Below are some records. Print exactly the lines between the one holding "Nutzer sollen die" and the one holding "Vorgesetzte und Prüfer", inclusive, and nothing else.

RECORDS =>
•••••

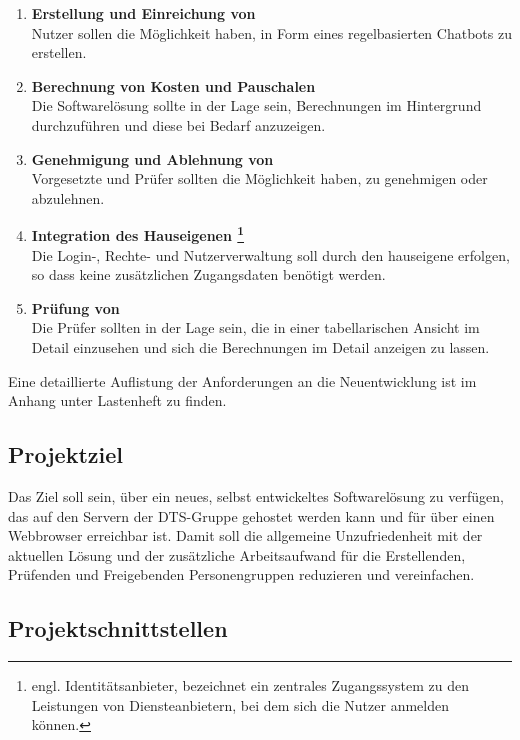 \begin{enumerate}
    \item \textbf{Erstellung und Einreichung von }\\
    Nutzer sollen die Möglichkeit haben,  in Form eines regelbasierten Chatbots zu erstellen.
    \item \textbf{Berechnung von Kosten und Pauschalen}\\
    Die Softwarelösung sollte in der Lage sein, Berechnungen im Hintergrund durchzuführen und diese bei Bedarf anzuzeigen.
    \item \textbf{Genehmigung und Ablehnung von }\\
    Vorgesetzte und Prüfer sollten die Möglichkeit haben,  zu genehmigen oder abzulehnen.
    \item \textbf{Integration des Hauseigenen  \footnote{engl. Identitätsanbieter, bezeichnet ein zentrales Zugangssystem zu den Leistungen von Diensteanbietern, bei dem sich die Nutzer anmelden können.}}\\
    Die Login-, Rechte- und Nutzerverwaltung soll durch den hauseigene  erfolgen, so dass keine zusätzlichen Zugangsdaten benötigt werden.
    \item \textbf{Prüfung von }\\
    Die Prüfer sollten in der Lage sein, die  in einer tabellarischen Ansicht im Detail einzusehen und sich die Berechnungen im Detail anzeigen zu lassen.
\end{enumerate}

Eine detaillierte Auflistung der Anforderungen an die Neuentwicklung ist im Anhang unter Lastenheft zu finden.\todo

\subsection{Projektziel}
\label{sec:Einführung-Definitionsphase:Projektziel}

Das Ziel soll sein, über ein neues, selbst entwickeltes Softwarelösung zu verfügen, das auf den Servern der DTS-Gruppe gehostet werden kann und für  über einen Webbrowser erreichbar ist. Damit soll die allgemeine Unzufriedenheit mit der aktuellen Lösung und der zusätzliche Arbeitsaufwand für die Erstellenden, Prüfenden und Freigebenden Personengruppen reduzieren und vereinfachen.

\subsection{Projektschnittstellen}
\label{sec:Einführung-Definitionsphase:Projektschnittstellen}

•••••

SOLUTION TO THE EXERCISE =>
    Nutzer sollen die Möglichkeit haben,  in Form eines regelbasierten Chatbots zu erstellen.
    \item \textbf{Berechnung von Kosten und Pauschalen}\\
    Die Softwarelösung sollte in der Lage sein, Berechnungen im Hintergrund durchzuführen und diese bei Bedarf anzuzeigen.
    \item \textbf{Genehmigung und Ablehnung von }\\
    Vorgesetzte und Prüfer sollten die Möglichkeit haben,  zu genehmigen oder abzulehnen.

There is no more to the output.